Dad-of-two Matthew Coles, of Garforth, discovered he was terminally ill at the start of April 2020 and died on December 27.
Matthew's widow Joanne, 41, said the diagnosis and treatment during the pandemic was a lonely journey for him and his family.
Joanne, a former secondary school teacher in Leeds, wants to make people aware of the early symptoms of brain cancer in the hope that lives may be saved.
And Joanne, who now works as a teacher trainer, has launched a crowdfunding campaign which has so far raised £2,500 to be shared between St Gemma's Hospice and two animal charities
Matthew - a development chemist at Rosemont Pharmaceuticals in Holbeck - had been suffering on and off headaches at the end of 2019, but was still working and did not think it was anything to worry about.
But during the last two weeks February 2020, he was suffering constant headaches.
On Saturday February 29, Joanne dialled 111 after Matthew was physically sick and he was taken to St James's Hospital by ambulance.
A scan revealed he had a tumour on his brain and in early March he underwent surgery at Leeds General Infirmary, when the majority of the tumour was removed.
But surgeons could not remove all of the tumour.
At the start of April, Matthew was told he had aggressive brain cancer glioblastoma multiforme and that it was terminal.
Joanne said: "They (the headaches) were't severe enough to stop him working. It was just like he had a constant headache that didn't go away. It only became severe on February 29.
"He started waking with headaches. Over the next two weeks the headaches just didn't go away."
Speaking about his diagnosis in April, Joanne said: "It was a complete shock and incredible anxiety for him and our family and our children.
"It was just overwhelmingly sad for him. He was 46 when he found out he wasn't going to be alive for much longer."
Matthew and Joanne have a 12-year-old son, Max, and Matthew has a son Harry, 21, from a previous relationship.
He is also step dad to Joanne's 22 year old daughter Abigail.
Joanne said Abigail was diagnosed with acute lymphoblastic leukaemia when she was aged 12 and underwent successful treatment before being declared cancer free in 2016.
Joanne said it was a very different experience having a family member suffering from cancer during the pandemic.
Abigail's family was able to be with her and support her in hospital and relatives could visit her at home.
Joanne said: "Matthew's journey as a brain cancer patient was very lonely. Even though we had a team of people to help us it was tough."

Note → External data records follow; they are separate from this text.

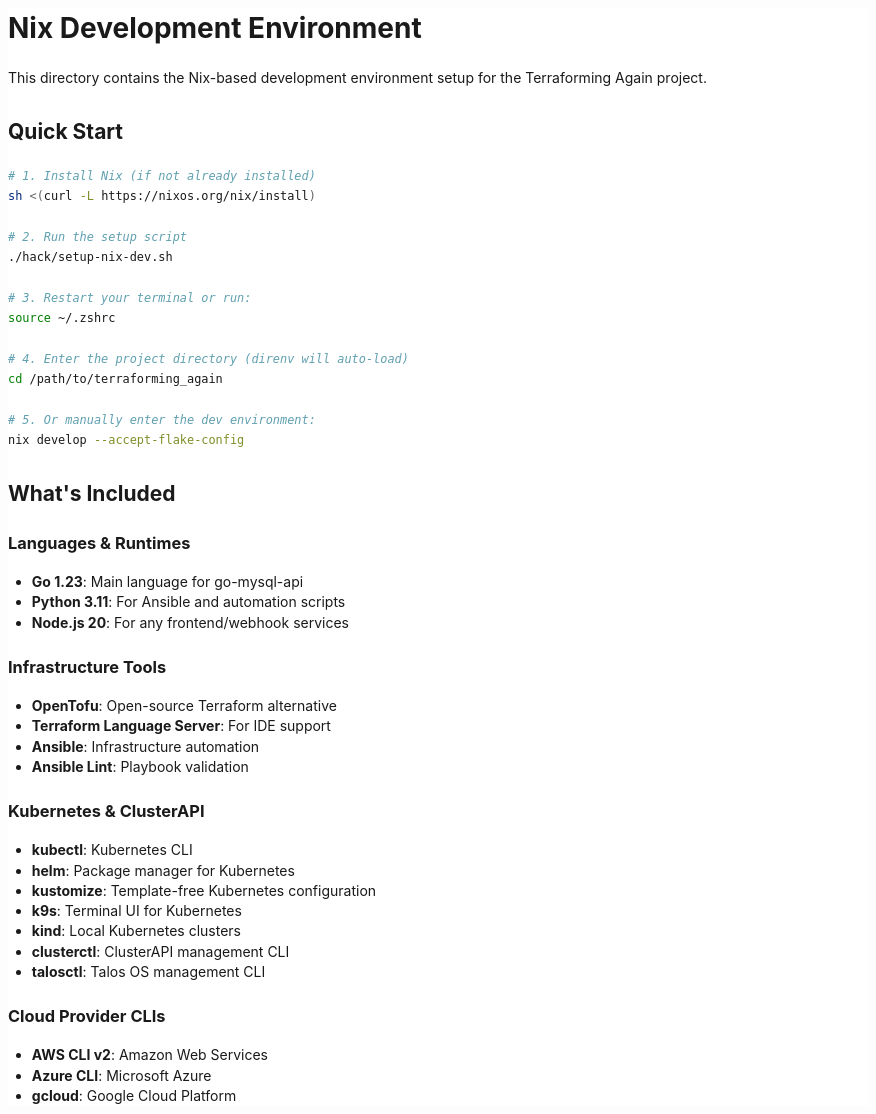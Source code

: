 # Nix Development Environment

This directory contains the Nix-based development environment setup for the Terraforming Again project.

## Quick Start

```bash
# 1. Install Nix (if not already installed)
sh <(curl -L https://nixos.org/nix/install)

# 2. Run the setup script
./hack/setup-nix-dev.sh

# 3. Restart your terminal or run:
source ~/.zshrc

# 4. Enter the project directory (direnv will auto-load)
cd /path/to/terraforming_again

# 5. Or manually enter the dev environment:
nix develop --accept-flake-config
```

## What's Included

### Languages & Runtimes
- **Go 1.23**: Main language for go-mysql-api
- **Python 3.11**: For Ansible and automation scripts
- **Node.js 20**: For any frontend/webhook services

### Infrastructure Tools
- **OpenTofu**: Open-source Terraform alternative
- **Terraform Language Server**: For IDE support
- **Ansible**: Infrastructure automation
- **Ansible Lint**: Playbook validation

### Kubernetes & ClusterAPI
- **kubectl**: Kubernetes CLI
- **helm**: Package manager for Kubernetes
- **kustomize**: Template-free Kubernetes configuration
- **k9s**: Terminal UI for Kubernetes
- **kind**: Local Kubernetes clusters
- **clusterctl**: ClusterAPI management CLI
- **talosctl**: Talos OS management CLI

### Cloud Provider CLIs
- **AWS CLI v2**: Amazon Web Services
- **Azure CLI**: Microsoft Azure
- **gcloud**: Google Cloud Platform
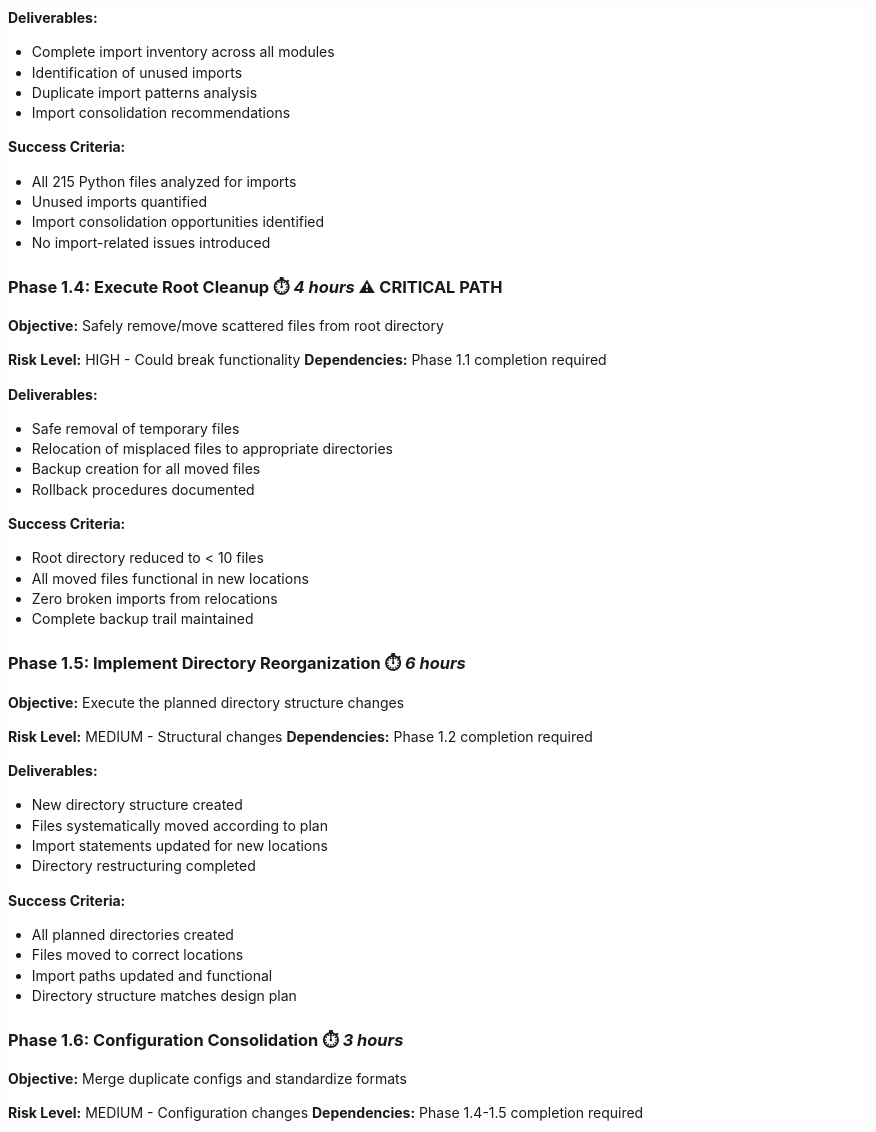**Deliverables:**
- Complete import inventory across all modules
- Identification of unused imports
- Duplicate import patterns analysis
- Import consolidation recommendations

**Success Criteria:**
- All 215 Python files analyzed for imports
- Unused imports quantified
- Import consolidation opportunities identified
- No import-related issues introduced

### **Phase 1.4: Execute Root Cleanup** ⏱️ *4 hours* ⚠️ **CRITICAL PATH**
**Objective:** Safely remove/move scattered files from root directory

**Risk Level:** HIGH - Could break functionality
**Dependencies:** Phase 1.1 completion required

**Deliverables:**
- Safe removal of temporary files
- Relocation of misplaced files to appropriate directories
- Backup creation for all moved files
- Rollback procedures documented

**Success Criteria:**
- Root directory reduced to < 10 files
- All moved files functional in new locations
- Zero broken imports from relocations
- Complete backup trail maintained

### **Phase 1.5: Implement Directory Reorganization** ⏱️ *6 hours*
**Objective:** Execute the planned directory structure changes

**Risk Level:** MEDIUM - Structural changes
**Dependencies:** Phase 1.2 completion required

**Deliverables:**
- New directory structure created
- Files systematically moved according to plan
- Import statements updated for new locations
- Directory restructuring completed

**Success Criteria:**
- All planned directories created
- Files moved to correct locations
- Import paths updated and functional
- Directory structure matches design plan

### **Phase 1.6: Configuration Consolidation** ⏱️ *3 hours*
**Objective:** Merge duplicate configs and standardize formats

**Risk Level:** MEDIUM - Configuration changes
**Dependencies:** Phase 1.4-1.5 completion required
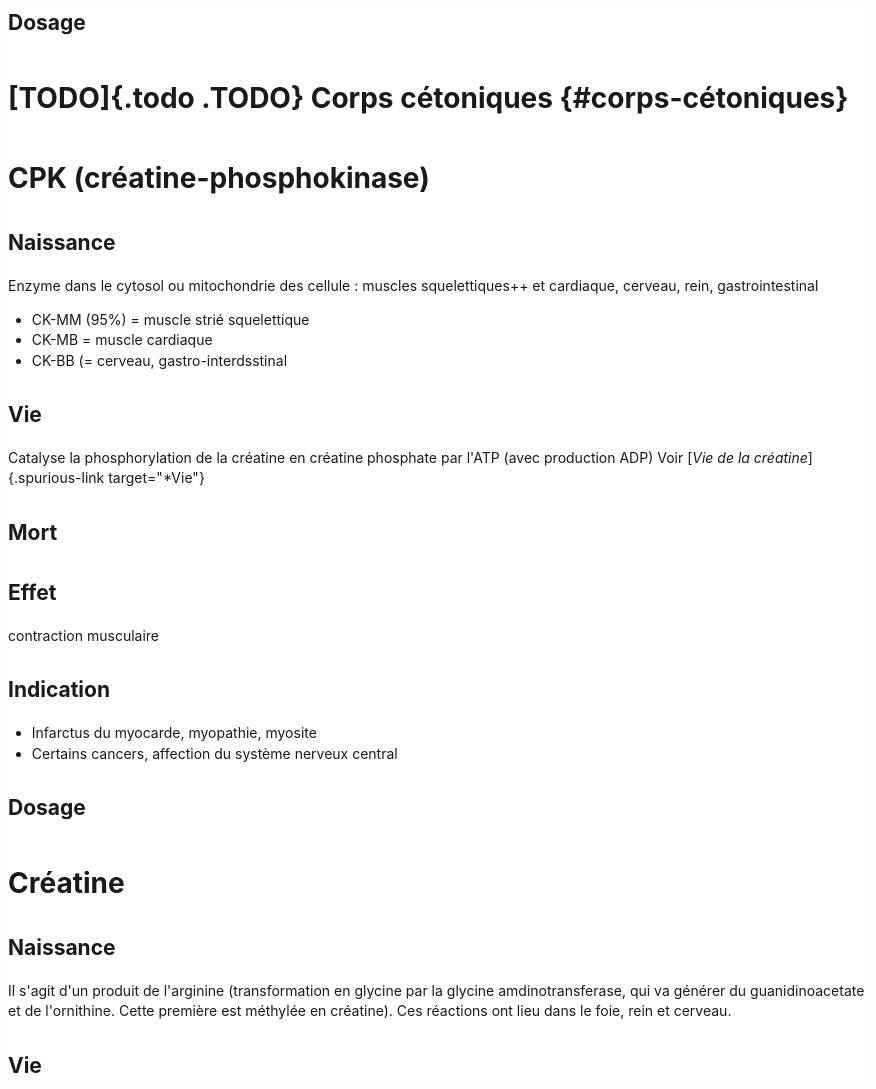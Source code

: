 ## Dosage

# [TODO]{.todo .TODO} Corps cétoniques {#corps-cétoniques}

# CPK (créatine-phosphokinase)

## Naissance

Enzyme dans le cytosol ou mitochondrie des cellule : muscles
squelettiques++ et cardiaque, cerveau, rein, gastrointestinal

-   CK-MM (95%) = muscle strié squelettique
-   CK-MB = muscle cardiaque
-   CK-BB (= cerveau, gastro-interdsstinal

## Vie

Catalyse la phosphorylation de la créatine en créatine phosphate par
l\'ATP (avec production ADP) Voir [*Vie de la créatine*]{.spurious-link
target="*Vie"}

## Mort

## Effet

contraction musculaire

## Indication

-   Infarctus du myocarde, myopathie, myosite
-   Certains cancers, affection du système nerveux central

## Dosage

# Créatine

## Naissance

Il s'agit d'un produit de l'arginine (transformation en glycine par la
glycine amdinotransferase, qui va générer du guanidinoacetate et de
l'ornithine. Cette première est méthylée en créatine). Ces réactions ont
lieu dans le foie, rein et cerveau.

## Vie
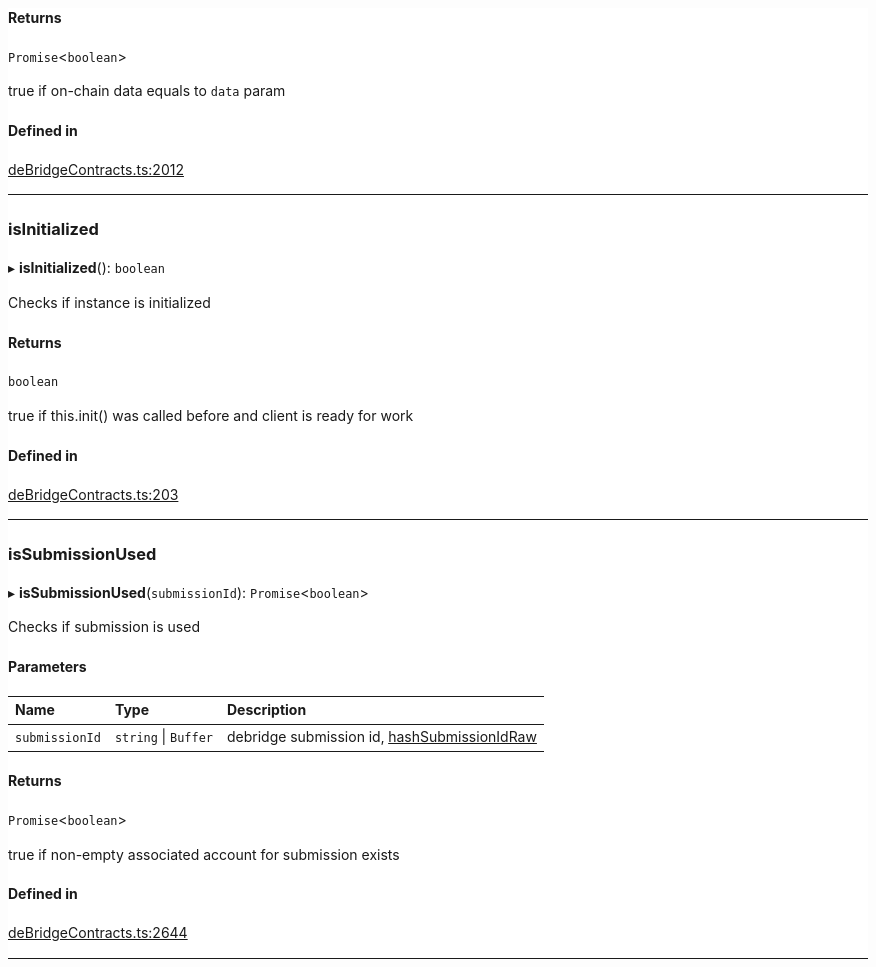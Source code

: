 #### Returns

`Promise`<`boolean`\>

true if on-chain data equals to `data` param

#### Defined in

[deBridgeContracts.ts:2012](https://github.com/debridge-finance/solana-contracts-client/blob/1b61583/src/deBridgeContracts.ts#L2012)

___

### isInitialized

▸ **isInitialized**(): `boolean`

Checks if instance is initialized

#### Returns

`boolean`

true if this.init() was called before and client is ready for work

#### Defined in

[deBridgeContracts.ts:203](https://github.com/debridge-finance/solana-contracts-client/blob/1b61583/src/deBridgeContracts.ts#L203)

___

### isSubmissionUsed

▸ **isSubmissionUsed**(`submissionId`): `Promise`<`boolean`\>

Checks if submission is used

#### Parameters

| Name | Type | Description |
| :------ | :------ | :------ |
| `submissionId` | `string` \| `Buffer` | debridge submission id, [hashSubmissionIdRaw](DeBridgeSolanaClient.md#hashsubmissionidraw) |

#### Returns

`Promise`<`boolean`\>

true if non-empty associated account for submission exists

#### Defined in

[deBridgeContracts.ts:2644](https://github.com/debridge-finance/solana-contracts-client/blob/1b61583/src/deBridgeContracts.ts#L2644)

___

"It has been absolutely horrendous. It has taken something that is the worst possible thing that could happen to the family and it has just made it so much more difficult.
"All those support networks that we should have had and people who could have come to the house and been able to go with him for treatment at hospital were not there because of the restrictions."
Matthew underwent radiotherapy five days a week for six weeks, from the middle of May.
Joanne said: "I spent six weeks when he was having radiotherapy and sat in the multi storey car park. It was hard in that respect, because I couldn't be with him."
A scan at the start of October showed the tumour had reformed and was growing again.
Matthew's condition deteriorated in late November and, on December 16, he was admitted to St Gemma's Hospice.
Joanne was by his side for the next ten days and was with him when he died at the hospice on December 27.
Joanne said: "St Gemma's were wonderful. The family support team has been brilliant. They looked after me as well as Matthew."
She said: "He was incredibly caring and kind and he loved animals.
"He was my best friend and such a wonderful person. It is a tragedy that he has been taken from us far too soon."
Joanne said all money raised from the crowdfunding appeal will be shared between St Gemma's, Castleford Hedgehog Rescue and fox rescue charity The Fox Man.